Kalau pemilu 1955 dikenal pemilu yang bersih, 2019 bersamaan semuanya?
Iya pemilunya kan serentak. Ini sesuatu yang baru ya. Bahkan di banyak negara juga tidak banyak negara di dunia yang melakukan Pileg dan Pilpres dalam satu kesatuan waktu. Artinya serentak Pileg dan Pilpres. Ini sesuatu yang baru bagi Indonesia dan di banyak negara umumnya tidak seperti ini. Jadi ini sesuatu hal yang baru, mudah-mudahan Indonesia sebagai negara demokrasi terbesar ketiga di dunia bisa melalui ini dengan lebih baik dari pemilu-pemilu sebelumnya. Walaupun ini sesuatu yang baru.
Pak Riza sendiri optimis pemilu 2019 tidak terjadi konflik horizontal?
Sejauh ini saya menyakini pemilu ke depan bisa tetap lebih baik. Sekalipun suhu politik sudah memanas ya terkait pilkada 2018 kemudian nanti pemilu serentak 2019. Harapannya bisa selesai dengan baik.
Regulasinya kita sempurnakan sedemikian. Supaya pelaksanaan pemilu bisa lebih baik lagi.
Pak Riza di Gerindra dari dapil Jawa Barat. Bagaimana melihat Pilkada 2018?

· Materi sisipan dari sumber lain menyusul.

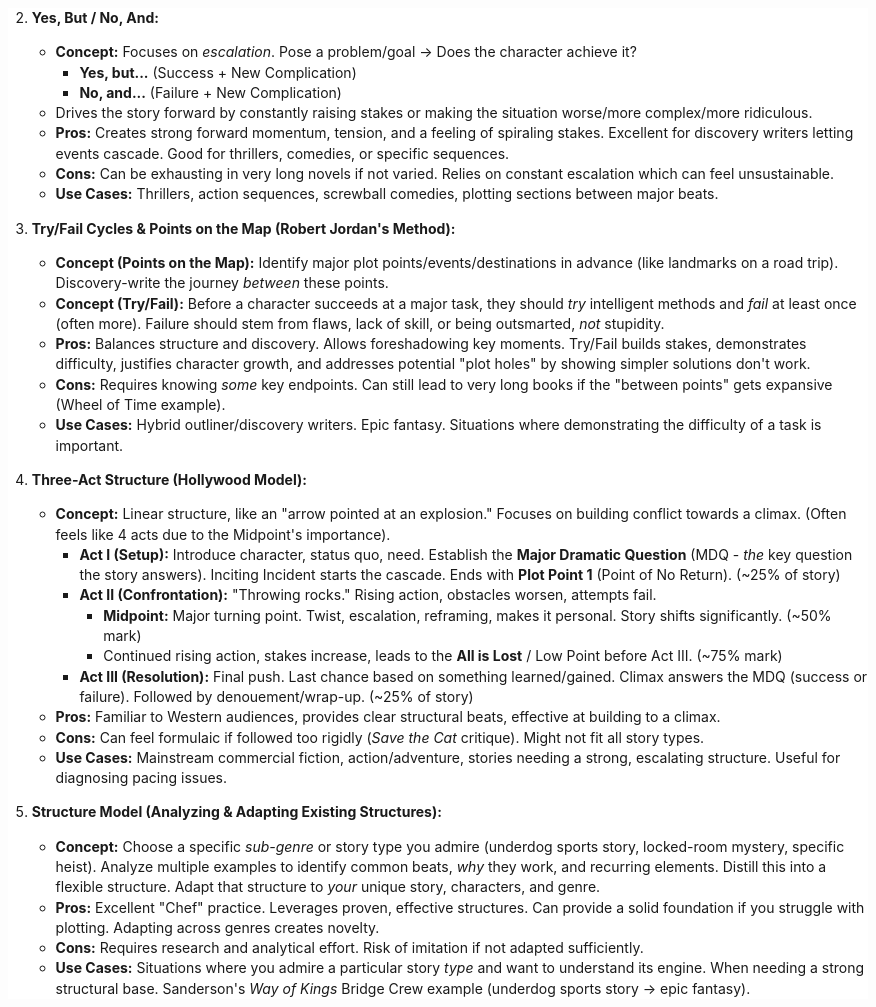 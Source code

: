 2. **Yes, But / No, And:**
    * **Concept:** Focuses on *escalation*. Pose a problem/goal -> Does the character achieve it?
        * **Yes, but...** (Success + New Complication)
        * **No, and...** (Failure + New Complication)
    * Drives the story forward by constantly raising stakes or making the situation worse/more complex/more ridiculous.
    * **Pros:** Creates strong forward momentum, tension, and a feeling of spiraling stakes. Excellent for discovery writers letting events cascade. Good for thrillers, comedies, or specific sequences.
    * **Cons:** Can be exhausting in very long novels if not varied. Relies on constant escalation which can feel unsustainable.
    * **Use Cases:** Thrillers, action sequences, screwball comedies, plotting sections between major beats.

3. **Try/Fail Cycles & Points on the Map (Robert Jordan's Method):**
    * **Concept (Points on the Map):** Identify major plot points/events/destinations in advance (like landmarks on a road trip). Discovery-write the journey *between* these points.
    * **Concept (Try/Fail):** Before a character succeeds at a major task, they should *try* intelligent methods and *fail* at least once (often more). Failure should stem from flaws, lack of skill, or being outsmarted, *not* stupidity.
    * **Pros:** Balances structure and discovery. Allows foreshadowing key moments. Try/Fail builds stakes, demonstrates difficulty, justifies character growth, and addresses potential "plot holes" by showing simpler solutions don't work.
    * **Cons:** Requires knowing *some* key endpoints. Can still lead to very long books if the "between points" gets expansive (Wheel of Time example).
    * **Use Cases:** Hybrid outliner/discovery writers. Epic fantasy. Situations where demonstrating the difficulty of a task is important.

4. **Three-Act Structure (Hollywood Model):**
    * **Concept:** Linear structure, like an "arrow pointed at an explosion." Focuses on building conflict towards a climax. (Often feels like 4 acts due to the Midpoint's importance).
        * **Act I (Setup):** Introduce character, status quo, need. Establish the **Major Dramatic Question** (MDQ - *the* key question the story answers). Inciting Incident starts the cascade. Ends with **Plot Point 1** (Point of No Return). (~25% of story)
        * **Act II (Confrontation):** "Throwing rocks." Rising action, obstacles worsen, attempts fail.
            * **Midpoint:** Major turning point. Twist, escalation, reframing, makes it personal. Story shifts significantly. (~50% mark)
            * Continued rising action, stakes increase, leads to the **All is Lost** / Low Point before Act III. (~75% mark)
        * **Act III (Resolution):** Final push. Last chance based on something learned/gained. Climax answers the MDQ (success or failure). Followed by denouement/wrap-up. (~25% of story)
    * **Pros:** Familiar to Western audiences, provides clear structural beats, effective at building to a climax.
    * **Cons:** Can feel formulaic if followed too rigidly (*Save the Cat* critique). Might not fit all story types.
    * **Use Cases:** Mainstream commercial fiction, action/adventure, stories needing a strong, escalating structure. Useful for diagnosing pacing issues.

5. **Structure Model (Analyzing & Adapting Existing Structures):**
    * **Concept:** Choose a specific *sub-genre* or story type you admire (underdog sports story, locked-room mystery, specific heist). Analyze multiple examples to identify common beats, *why* they work, and recurring elements. Distill this into a flexible structure. Adapt that structure to *your* unique story, characters, and genre.
    * **Pros:** Excellent "Chef" practice. Leverages proven, effective structures. Can provide a solid foundation if you struggle with plotting. Adapting across genres creates novelty.
    * **Cons:** Requires research and analytical effort. Risk of imitation if not adapted sufficiently.
    * **Use Cases:** Situations where you admire a particular story *type* and want to understand its engine. When needing a strong structural base. Sanderson's *Way of Kings* Bridge Crew example (underdog sports story -> epic fantasy).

Saya berharap Pilkada 2018 dapat lebih baik lagi. Karena dari dua gelombang pemilu serentak sudah kita lalui secara baik. Secara umum 2015 dan 2017. Harapan kami pemilu 2018 bisa lebih baik lagi.
Terkait dana parpol?
Terkait dana parpol sebagaimana negara-negara demokrasi di dunia lainnya perlu ada perhatian dan keseriusan dari pemerintah untuk meningkatkan dana parpol. Kita tahu Indonesia ini negara demokrasi terbesar ketiga tapi bantuan, perhatian pemerintah terhadap bantuan politik dana parpol sangat rendah. Rp 108/suara. Di Meksiko itu Rp 60.000/suara. Pemerintah akan mengusulkan naik 10 kali lipat. Kita syukuri itu sebagai kebijakan pemerintah, sekalipun angka itu masih jauh dari cukup. Kalau dibandingkan negara lainnya, masih jauh dari cukup.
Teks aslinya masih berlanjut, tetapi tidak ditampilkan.